Fue designado por Fidel junto a Renato Guitart Rosell para preparar las ciudades de Santiago de Cuba y Bayamo, que recibirían a los revolucionarios. Se trasladó a oriente en un Oldsmobile y Renato Guitart, el único residente en Santiago de Cuba que participó en los preparativos y el asalto al Cuartel Moncada, lo esperaba y ambos garantizaron su parte, los revolucionarios fueron recibidos y debidamente acomodados según fueron llegando a Santiago.


Abel Santamaría era un luchador incansable, participó de forma muy activa en todas las líneas de trabajo que se requerían, desde la  organización y disciplina de las células de jóvenes, la propaganda, organizando manifestaciones de calle, dirigiendo el adiestramiento militar y la búsqueda de recursos económicos para la compra de armas, y uniformes.

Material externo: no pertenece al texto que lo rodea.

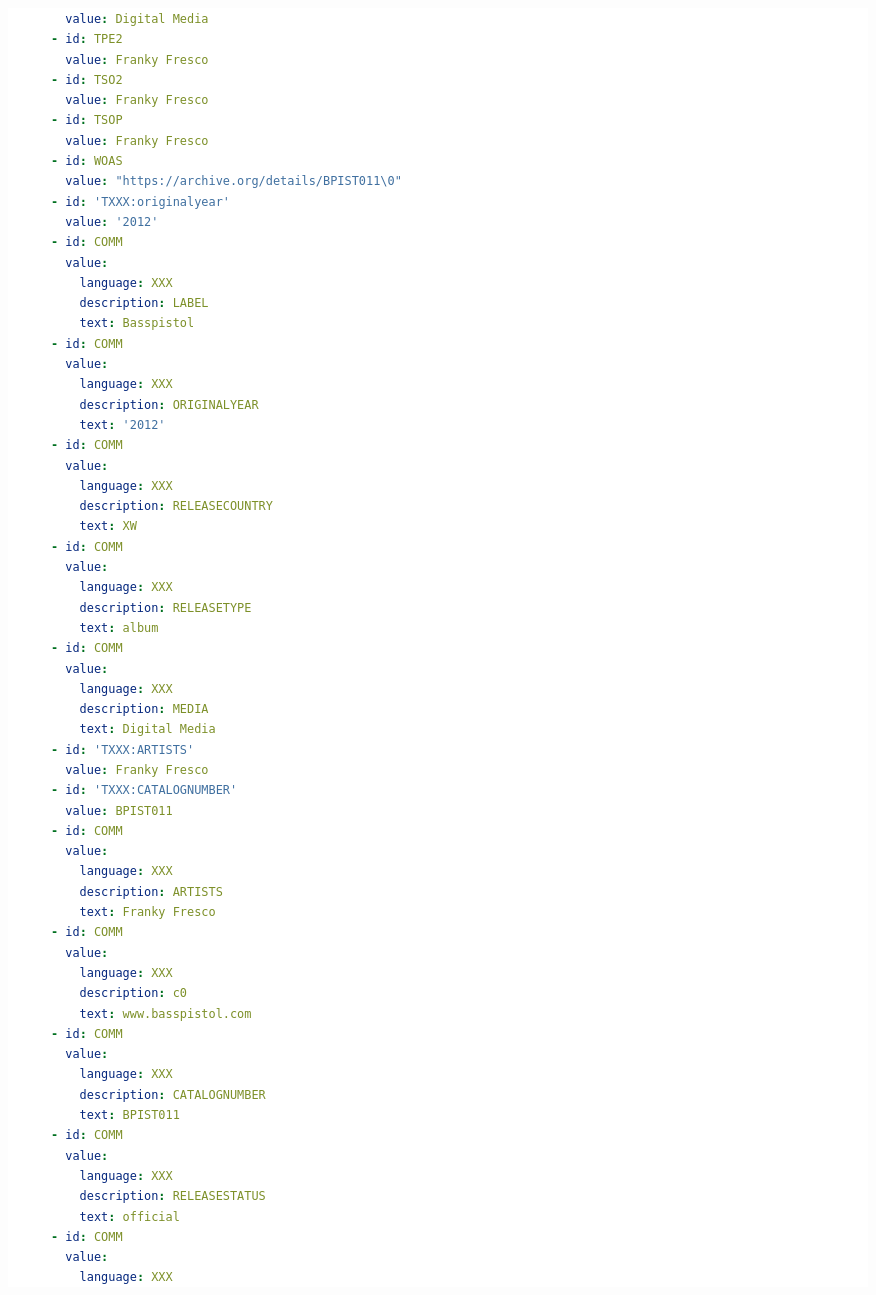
 ```yaml
        value: Digital Media
      - id: TPE2
        value: Franky Fresco
      - id: TSO2
        value: Franky Fresco
      - id: TSOP
        value: Franky Fresco
      - id: WOAS
        value: "https://archive.org/details/BPIST011\0"
      - id: 'TXXX:originalyear'
        value: '2012'
      - id: COMM
        value:
          language: XXX
          description: LABEL
          text: Basspistol
      - id: COMM
        value:
          language: XXX
          description: ORIGINALYEAR
          text: '2012'
      - id: COMM
        value:
          language: XXX
          description: RELEASECOUNTRY
          text: XW
      - id: COMM
        value:
          language: XXX
          description: RELEASETYPE
          text: album
      - id: COMM
        value:
          language: XXX
          description: MEDIA
          text: Digital Media
      - id: 'TXXX:ARTISTS'
        value: Franky Fresco
      - id: 'TXXX:CATALOGNUMBER'
        value: BPIST011
      - id: COMM
        value:
          language: XXX
          description: ARTISTS
          text: Franky Fresco
      - id: COMM
        value:
          language: XXX
          description: c0
          text: www.basspistol.com
      - id: COMM
        value:
          language: XXX
          description: CATALOGNUMBER
          text: BPIST011
      - id: COMM
        value:
          language: XXX
          description: RELEASESTATUS
          text: official
      - id: COMM
        value:
          language: XXX
```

Tenía Abel, decían sus compañeros, la misma forma de trabajar de Fidel, por eso parecían uno solo, afirmaban. Tan ferviente era en cualquier labor que se convirtió en uno de los hombres más admirados por los revolucionarios.


El 26 de julio de 1953 Abel Santamaría sería el encargado de tomar el Hospital Civil Saturnino Lora, que estaba muy próximo al Moncada, para desde allí apoyar el asalto, contó con un grupo de 19 compañeros entre los que se encontraba su hermana Haydée. Fidel le había asignado esa misión “menos riesgosa” para que caso de él caer en combate Abel asumir la máxima dirigencia del moviendo revolucionario y seguir la lucha desde las lomas de Oriente.


La acción fue exitosa, pero al fallar el factor sorpresa en el asalto al Moncada, el joven revolcuioanrio y casi toda su gente fueron hechos prisioneros. En el Vivac, santiaguero Abel Santamaría tuvo que soportar el dolor inimaginable de sentir como le sacaban sus ojos a cambio de denunciar al jefe de la conspiración. Pero Abel murió duramente torturado por un puñado de asesinos a sangre fría con uniforme militar que nunca se sintieron más desconcertados en la vida que cuando no pudieron arrancar una sola palabra de la boca de Abel Santamaría, que fue siempre como afirmara Fidel: el alma del movimiento.